What if we leave out the user stories?

Those who think quite radically might also legitimately question the concept of user stories themselves. If the entire development is seen as a continuous and interactive process, it is not absolutely necessary to write user stories. What you should consider, however, are the following points:

  • User Stories allow you to use acceptance criteria to drive compliance with the MVP criteria. If you leave them out, you should have a working concept to prevent over-engineering.
  • User stories document requirements engineering. Depending on the industry (health or fintech) and regulatory requirements (ISO 27001 for example), it may be mandatory to document this process. Stories can make the required requirements traceable with all relevant attributes and avoid you having to build and maintain a parallel universe of specifications.
  • User stories in a Kanban board can provide an easy-to-understand overview for other people in the company in non-technical roles to understand which functionalities have already been implemented or are yet to come. You should also ensure this transparency in a method without user stories.

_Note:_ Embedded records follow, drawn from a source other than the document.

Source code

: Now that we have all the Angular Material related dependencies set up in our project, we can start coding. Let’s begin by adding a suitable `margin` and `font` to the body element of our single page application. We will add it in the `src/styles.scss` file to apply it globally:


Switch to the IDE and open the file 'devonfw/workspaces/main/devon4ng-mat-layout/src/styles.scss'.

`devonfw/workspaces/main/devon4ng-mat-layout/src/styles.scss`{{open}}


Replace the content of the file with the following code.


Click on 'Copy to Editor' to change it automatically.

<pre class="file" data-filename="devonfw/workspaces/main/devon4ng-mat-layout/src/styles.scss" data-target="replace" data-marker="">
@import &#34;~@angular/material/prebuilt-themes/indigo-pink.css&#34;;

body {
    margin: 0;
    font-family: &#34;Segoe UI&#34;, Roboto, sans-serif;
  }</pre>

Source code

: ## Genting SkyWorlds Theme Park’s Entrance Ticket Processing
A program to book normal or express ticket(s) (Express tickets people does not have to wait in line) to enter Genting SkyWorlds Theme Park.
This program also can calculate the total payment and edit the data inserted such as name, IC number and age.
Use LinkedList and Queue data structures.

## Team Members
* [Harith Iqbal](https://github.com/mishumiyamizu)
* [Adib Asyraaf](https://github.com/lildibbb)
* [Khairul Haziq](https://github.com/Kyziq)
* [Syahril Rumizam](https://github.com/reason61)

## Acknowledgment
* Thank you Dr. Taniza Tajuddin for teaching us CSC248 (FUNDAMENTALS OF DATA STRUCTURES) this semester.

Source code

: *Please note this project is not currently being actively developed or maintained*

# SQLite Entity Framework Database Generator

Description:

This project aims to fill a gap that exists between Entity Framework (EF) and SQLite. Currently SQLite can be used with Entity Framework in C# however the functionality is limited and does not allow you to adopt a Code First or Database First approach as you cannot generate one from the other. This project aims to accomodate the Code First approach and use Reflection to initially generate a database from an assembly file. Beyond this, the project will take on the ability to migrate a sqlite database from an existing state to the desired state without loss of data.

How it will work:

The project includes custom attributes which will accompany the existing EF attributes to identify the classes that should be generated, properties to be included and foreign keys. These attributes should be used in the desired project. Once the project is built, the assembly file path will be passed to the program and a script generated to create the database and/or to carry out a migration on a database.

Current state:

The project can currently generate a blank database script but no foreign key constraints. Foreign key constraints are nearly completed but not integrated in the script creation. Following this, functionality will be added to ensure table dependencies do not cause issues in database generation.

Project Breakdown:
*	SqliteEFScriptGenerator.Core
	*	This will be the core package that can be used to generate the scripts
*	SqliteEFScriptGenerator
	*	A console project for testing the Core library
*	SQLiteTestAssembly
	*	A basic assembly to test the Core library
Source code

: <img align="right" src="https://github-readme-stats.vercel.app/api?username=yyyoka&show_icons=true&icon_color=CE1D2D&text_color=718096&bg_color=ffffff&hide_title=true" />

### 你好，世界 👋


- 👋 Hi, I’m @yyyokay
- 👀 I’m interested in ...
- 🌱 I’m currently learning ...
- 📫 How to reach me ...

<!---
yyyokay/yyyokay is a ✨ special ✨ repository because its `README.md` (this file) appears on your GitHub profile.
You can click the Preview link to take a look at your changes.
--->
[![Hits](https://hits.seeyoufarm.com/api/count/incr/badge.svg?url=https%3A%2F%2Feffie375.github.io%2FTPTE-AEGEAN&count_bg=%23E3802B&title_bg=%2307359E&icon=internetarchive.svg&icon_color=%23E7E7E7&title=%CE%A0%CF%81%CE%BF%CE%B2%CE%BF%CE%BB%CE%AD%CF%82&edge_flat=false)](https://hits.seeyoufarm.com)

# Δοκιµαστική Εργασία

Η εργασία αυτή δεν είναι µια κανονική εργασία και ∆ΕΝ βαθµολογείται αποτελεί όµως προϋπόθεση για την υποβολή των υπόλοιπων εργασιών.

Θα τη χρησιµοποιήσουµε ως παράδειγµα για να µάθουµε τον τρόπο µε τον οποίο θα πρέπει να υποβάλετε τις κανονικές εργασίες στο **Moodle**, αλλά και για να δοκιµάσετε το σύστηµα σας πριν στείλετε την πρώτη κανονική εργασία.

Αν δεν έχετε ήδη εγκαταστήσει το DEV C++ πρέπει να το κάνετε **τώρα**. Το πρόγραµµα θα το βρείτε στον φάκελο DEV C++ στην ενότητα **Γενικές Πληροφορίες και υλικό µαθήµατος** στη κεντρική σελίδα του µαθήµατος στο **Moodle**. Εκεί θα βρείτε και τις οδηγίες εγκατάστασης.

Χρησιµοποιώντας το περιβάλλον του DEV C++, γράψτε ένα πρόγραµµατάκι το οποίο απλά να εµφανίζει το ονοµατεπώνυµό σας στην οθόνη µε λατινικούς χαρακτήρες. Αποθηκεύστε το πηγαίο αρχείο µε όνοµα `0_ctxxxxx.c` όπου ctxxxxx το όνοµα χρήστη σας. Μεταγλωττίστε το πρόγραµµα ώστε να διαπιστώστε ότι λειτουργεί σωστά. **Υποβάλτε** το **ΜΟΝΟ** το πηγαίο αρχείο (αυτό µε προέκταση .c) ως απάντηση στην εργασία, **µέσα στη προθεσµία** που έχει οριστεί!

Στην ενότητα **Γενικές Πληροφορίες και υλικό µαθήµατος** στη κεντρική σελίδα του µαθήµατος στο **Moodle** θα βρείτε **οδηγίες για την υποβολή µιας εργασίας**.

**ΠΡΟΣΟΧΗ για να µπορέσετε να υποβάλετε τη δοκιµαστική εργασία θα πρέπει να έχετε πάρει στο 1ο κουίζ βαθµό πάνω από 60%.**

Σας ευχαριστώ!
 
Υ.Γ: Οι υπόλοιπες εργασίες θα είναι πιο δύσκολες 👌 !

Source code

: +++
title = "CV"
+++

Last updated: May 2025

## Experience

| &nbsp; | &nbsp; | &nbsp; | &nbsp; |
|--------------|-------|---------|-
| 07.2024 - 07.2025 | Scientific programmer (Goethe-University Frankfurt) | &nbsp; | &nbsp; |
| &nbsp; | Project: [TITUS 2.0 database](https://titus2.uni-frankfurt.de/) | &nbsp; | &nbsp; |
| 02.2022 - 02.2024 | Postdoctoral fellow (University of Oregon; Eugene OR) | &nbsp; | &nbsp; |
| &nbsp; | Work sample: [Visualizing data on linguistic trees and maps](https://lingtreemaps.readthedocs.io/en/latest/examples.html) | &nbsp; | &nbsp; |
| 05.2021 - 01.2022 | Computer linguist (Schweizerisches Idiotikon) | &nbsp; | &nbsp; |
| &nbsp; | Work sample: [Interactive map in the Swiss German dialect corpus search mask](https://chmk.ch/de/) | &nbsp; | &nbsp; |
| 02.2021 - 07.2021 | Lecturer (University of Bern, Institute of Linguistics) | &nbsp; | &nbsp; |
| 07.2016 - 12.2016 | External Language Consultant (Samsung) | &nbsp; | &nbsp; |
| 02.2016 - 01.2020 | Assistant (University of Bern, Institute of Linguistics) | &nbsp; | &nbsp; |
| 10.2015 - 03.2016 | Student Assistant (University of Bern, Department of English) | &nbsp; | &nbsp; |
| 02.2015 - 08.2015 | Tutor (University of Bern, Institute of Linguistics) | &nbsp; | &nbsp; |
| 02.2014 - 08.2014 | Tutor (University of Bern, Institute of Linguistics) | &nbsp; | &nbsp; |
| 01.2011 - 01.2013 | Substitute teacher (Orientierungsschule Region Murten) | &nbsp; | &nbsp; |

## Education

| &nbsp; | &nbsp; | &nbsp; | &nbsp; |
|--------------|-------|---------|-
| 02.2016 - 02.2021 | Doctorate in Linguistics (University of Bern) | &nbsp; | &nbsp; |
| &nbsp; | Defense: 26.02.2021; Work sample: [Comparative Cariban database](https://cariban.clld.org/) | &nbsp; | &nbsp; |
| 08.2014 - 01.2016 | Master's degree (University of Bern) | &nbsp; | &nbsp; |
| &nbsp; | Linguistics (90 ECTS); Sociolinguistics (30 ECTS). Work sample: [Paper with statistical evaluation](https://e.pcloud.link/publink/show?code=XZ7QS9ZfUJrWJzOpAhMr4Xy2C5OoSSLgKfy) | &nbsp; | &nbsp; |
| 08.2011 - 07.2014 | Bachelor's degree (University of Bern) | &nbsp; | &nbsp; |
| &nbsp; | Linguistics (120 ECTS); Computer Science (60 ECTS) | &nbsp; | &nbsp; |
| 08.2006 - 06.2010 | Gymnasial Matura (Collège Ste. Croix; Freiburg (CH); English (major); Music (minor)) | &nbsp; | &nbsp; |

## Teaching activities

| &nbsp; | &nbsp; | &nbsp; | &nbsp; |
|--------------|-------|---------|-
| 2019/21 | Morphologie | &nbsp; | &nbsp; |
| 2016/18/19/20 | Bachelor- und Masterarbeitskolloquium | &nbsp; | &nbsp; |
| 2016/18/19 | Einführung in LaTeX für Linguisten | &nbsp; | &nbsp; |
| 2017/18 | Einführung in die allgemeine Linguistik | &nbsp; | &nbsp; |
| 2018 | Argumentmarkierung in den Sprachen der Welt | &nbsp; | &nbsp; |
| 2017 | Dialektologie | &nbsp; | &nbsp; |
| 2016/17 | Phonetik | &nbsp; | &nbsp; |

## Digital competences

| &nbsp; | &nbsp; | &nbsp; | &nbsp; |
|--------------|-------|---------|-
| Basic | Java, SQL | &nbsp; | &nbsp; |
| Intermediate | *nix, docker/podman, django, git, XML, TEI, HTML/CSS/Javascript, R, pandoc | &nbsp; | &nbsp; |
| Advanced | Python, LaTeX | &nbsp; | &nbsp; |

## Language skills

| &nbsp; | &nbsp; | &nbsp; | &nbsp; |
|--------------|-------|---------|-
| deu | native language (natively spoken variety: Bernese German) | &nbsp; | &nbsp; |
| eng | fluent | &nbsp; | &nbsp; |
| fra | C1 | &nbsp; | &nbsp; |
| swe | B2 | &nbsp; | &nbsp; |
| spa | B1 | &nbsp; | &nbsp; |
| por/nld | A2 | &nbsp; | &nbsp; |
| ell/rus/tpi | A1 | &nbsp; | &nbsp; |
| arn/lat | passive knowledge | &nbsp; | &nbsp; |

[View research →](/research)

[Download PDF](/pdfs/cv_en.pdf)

If you consider these aspects and find a suitable concept, there is nothing to stop you from establishing an extremely reduced approach without user stories.

Conclusion

Product development in IT is complex. That has always been the case and will remain so. What should not always remain so is the way we deal with this complexity. The often very progressive IT industry in particular should urgently throw some antiquated thought patterns overboard and enhance its reputation and reliability (there is a reason why there is a plethora of more or less tasteless jokes about the duration of projects in IT).

As so often in life, less is sometimes more. Instead of always introducing new so-called agile frameworks, companies should rely on simple methods that are based on real facts and figures. These can give everyone involved an understandable insight into the current status of a project and enable a principle of agile software development: to create added value for users as quickly as possible while working as cost-optimized and efficiently as possible from a business perspective.

However, one thing must be clear: the change to a lean process without story points or estimations and with a burn-up chart or similar tools as visualization is the easy part. The far more difficult part, as always, is the people we need to bring with us. We have a long way to go, away from estimation-based exaggerated and unrealistic expectations of looking into the future and towards a realistic approach based on data and trends for a working collaboration between all people and roles involved.